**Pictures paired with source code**
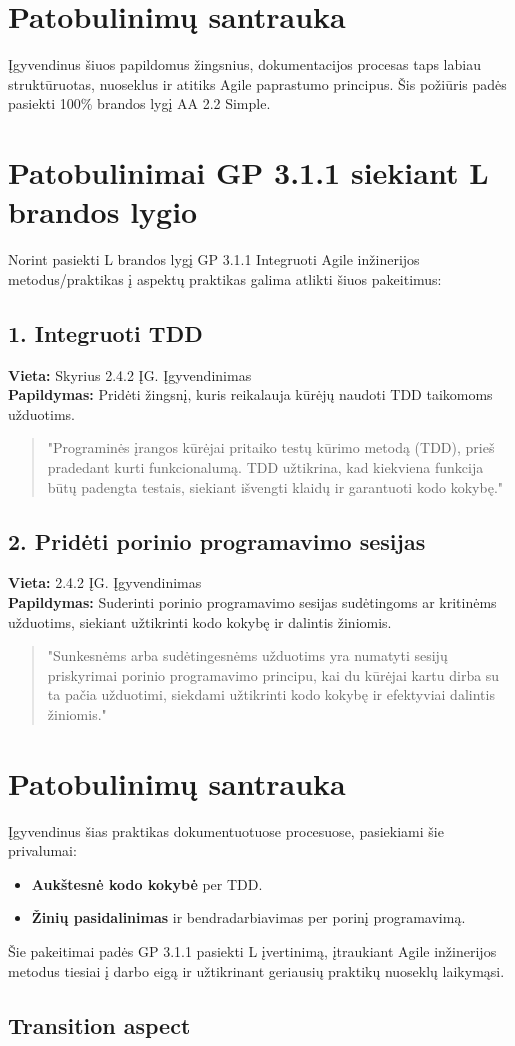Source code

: \documentclass{article}
\begin{document}
\section*{Patobulinimų santrauka}
Įgyvendinus šiuos papildomus žingsnius, dokumentacijos procesas taps labiau struktūruotas, nuoseklus ir atitiks Agile paprastumo principus. Šis požiūris padės pasiekti 100\% brandos lygį AA 2.2 Simple.

\section*{Patobulinimai GP 3.1.1 siekiant L brandos lygio}

Norint pasiekti L brandos lygį GP 3.1.1 Integruoti Agile inžinerijos metodus/praktikas į aspektų praktikas galima atlikti šiuos pakeitimus:

\subsection*{1. Integruoti TDD}
\textbf{Vieta:} Skyrius 2.4.2 ĮG. Įgyvendinimas \\
\textbf{Papildymas:} Pridėti žingsnį, kuris reikalauja kūrėjų naudoti TDD taikomoms užduotims.
\begin{quote}
"Programinės įrangos kūrėjai pritaiko testų kūrimo metodą (TDD), prieš pradedant kurti funkcionalumą. TDD užtikrina, kad kiekviena funkcija būtų padengta testais, siekiant išvengti klaidų ir garantuoti kodo kokybę."
\end{quote}

\subsection*{2. Pridėti porinio programavimo sesijas}
\textbf{Vieta:}  2.4.2 ĮG. Įgyvendinimas \\
\textbf{Papildymas:} Suderinti porinio programavimo sesijas sudėtingoms ar kritinėms užduotims, siekiant užtikrinti kodo kokybę ir dalintis žiniomis.
\begin{quote}
"Sunkesnėms arba sudėtingesnėms užduotims yra numatyti sesijų priskyrimai porinio programavimo principu, kai du kūrėjai kartu dirba su ta pačia užduotimi, siekdami užtikrinti kodo kokybę ir efektyviai dalintis žiniomis."
\end{quote}

\section*{Patobulinimų santrauka}
Įgyvendinus šias praktikas dokumentuotuose procesuose, pasiekiami šie privalumai:
\begin{itemize}
    \item \textbf{Aukštesnė kodo kokybė} per TDD.
    \item \textbf{Žinių pasidalinimas} ir bendradarbiavimas per porinį programavimą.
\end{itemize}

Šie pakeitimai padės GP 3.1.1 pasiekti L įvertinimą, įtraukiant Agile inžinerijos metodus tiesiai į darbo eigą ir užtikrinant geriausių praktikų nuoseklų laikymąsi.

\subsection{Transition aspect}
\end{document}
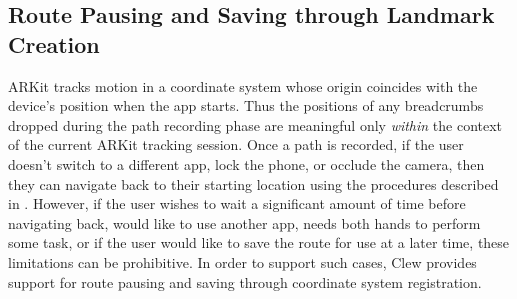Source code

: \documentclass[chi_draft]{sigchi}
\begin{document}
\subsection{Route Pausing and Saving through Landmark Creation}

ARKit tracks motion in a coordinate system whose origin coincides with the device's position when the app starts.  Thus the positions of any breadcrumbs dropped during the path recording phase are meaningful only \emph{within} the context of the current ARKit tracking session.  Once a path is recorded, if the user doesn't switch to a different app, lock the phone, or occlude the camera, then they can navigate back to their starting location using the procedures described in \emph{}.  However, if the user wishes to wait a significant amount of time before navigating back, would like to use another app, needs both hands to perform some task, or if the user would like to save the route for use at a later time, these limitations can be prohibitive.  In order to support such cases, Clew provides support for route pausing and saving through coordinate system registration.
\end{document}
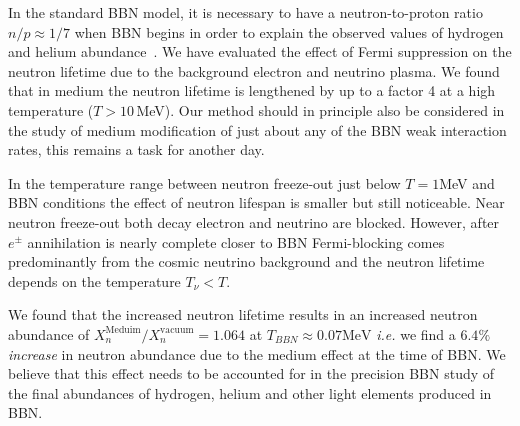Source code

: In the standard BBN model, it is necessary to have a neutron-to-proton ratio $n/p\approx1/7$ when BBN begins in order to explain the observed values of hydrogen and helium abundance~\cite{Pitrou:2018cgg}. We have evaluated the effect of Fermi suppression on the neutron lifetime due to the background electron and neutrino plasma. We found that in medium the neutron lifetime is lengthened by up to a factor 4 at a high temperature ($T>10$\,MeV). Our method should in principle also be considered in the study of medium modification of just about any of the BBN weak interaction rates, this remains a task for another day.

In the temperature range between neutron freeze-out just below $T=1$\;MeV and BBN conditions the effect of neutron lifespan is smaller but still noticeable. Near neutron freeze-out both decay electron and neutrino are blocked. However, after $e^\pm$ annihilation is nearly complete closer to BBN Fermi-blocking comes predominantly from the cosmic neutrino background and the neutron lifetime depends on the temperature $T_\nu<T$.

We found that the increased neutron lifetime results in an increased neutron abundance of ${X_n^{\mathrm{Meduim}}}/{X_n^{\mathrm{vacuum}}}=1.064$ at $T_{BBN}\approx0.07 \mathrm{MeV}$ {\it i.e.\/} we find a $6.4\%$ \emph{increase} in neutron abundance due to the medium effect at the time of BBN. We believe that this effect needs to be accounted for in the precision BBN study of the final abundances of hydrogen, helium and other light elements produced in BBN.
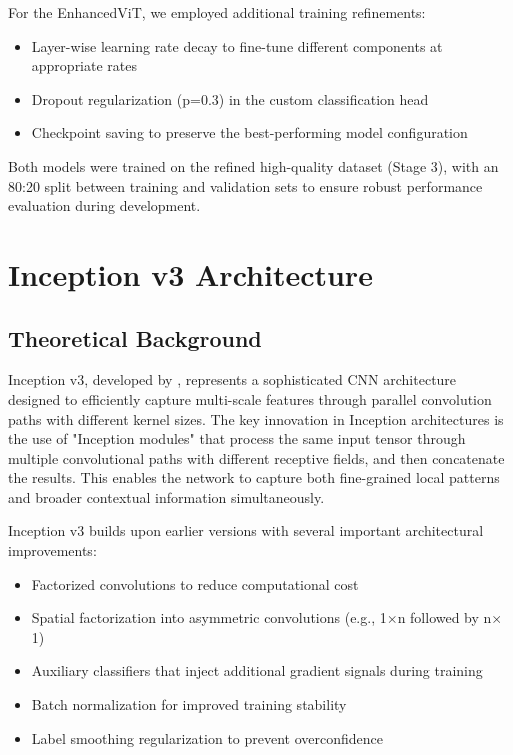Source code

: \documentclass[a4paper,12pt]{article}
\begin{document}
For the EnhancedViT, we employed additional training refinements:

\begin{itemize}
    \item Layer-wise learning rate decay to fine-tune different components at appropriate rates
    \item Dropout regularization (p=0.3) in the custom classification head
    \item Checkpoint saving to preserve the best-performing model configuration
\end{itemize}

Both models were trained on the refined high-quality dataset (Stage 3), with an 80:20 split between training and validation sets to ensure robust performance evaluation during development.

\section{Inception v3 Architecture}

\subsection{Theoretical Background}

Inception v3, developed by \citep{szegedy2016rethinking}, represents a sophisticated CNN architecture designed to efficiently capture multi-scale features through parallel convolution paths with different kernel sizes. The key innovation in Inception architectures is the use of "Inception modules" that process the same input tensor through multiple convolutional paths with different receptive fields, and then concatenate the results. This enables the network to capture both fine-grained local patterns and broader contextual information simultaneously.

Inception v3 builds upon earlier versions with several important architectural improvements:

\begin{itemize}
    \item Factorized convolutions to reduce computational cost
    \item Spatial factorization into asymmetric convolutions (e.g., 1$\times$n followed by n$\times$1)
    \item Auxiliary classifiers that inject additional gradient signals during training
    \item Batch normalization for improved training stability
    \item Label smoothing regularization to prevent overconfidence
\end{itemize}
\end{document}
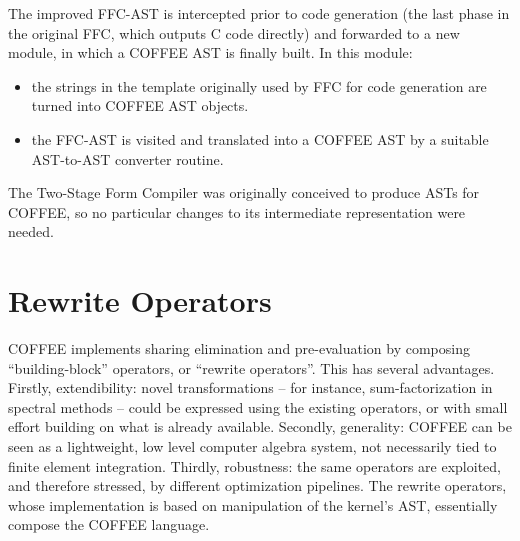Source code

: The improved FFC-AST is intercepted prior to code generation (the last phase in the original FFC, which outputs C code directly) and forwarded to a new module, in which a COFFEE AST is finally built. In this module:
\begin{itemize}
\item the strings in the template originally used by FFC for code generation are turned into COFFEE AST objects.
\item the FFC-AST is visited and translated into a COFFEE AST by a suitable AST-to-AST converter routine.
\end{itemize}

The Two-Stage Form Compiler was originally conceived to produce ASTs for COFFEE, so no particular changes to its intermediate representation were needed. 


\section{Rewrite Operators}
\label{sec:coffee:rewrite-ops}
COFFEE implements sharing elimination and pre-evaluation by composing ``building-block'' operators, or ``rewrite operators''. This has several advantages. Firstly, extendibility: novel transformations -- for instance, sum-factorization in spectral methods -- could be expressed using the existing operators, or with small effort building on what is already available. Secondly, generality: COFFEE can be seen as a lightweight, low level computer algebra system, not necessarily tied to finite element integration. Thirdly, robustness: the same operators are exploited, and therefore stressed, by different optimization pipelines. The rewrite operators, whose implementation is based on manipulation of the kernel's AST, essentially compose the COFFEE language.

**Task to carry out**
Copy out each line in the preceding records that contains "Stage".

**Your solution**
Both models were trained on the refined high-quality dataset (Stage 3), with an 80:20 split between training and validation sets to ensure robust performance evaluation during development.
The Two-Stage Form Compiler was originally conceived to produce ASTs for COFFEE, so no particular changes to its intermediate representation were needed. 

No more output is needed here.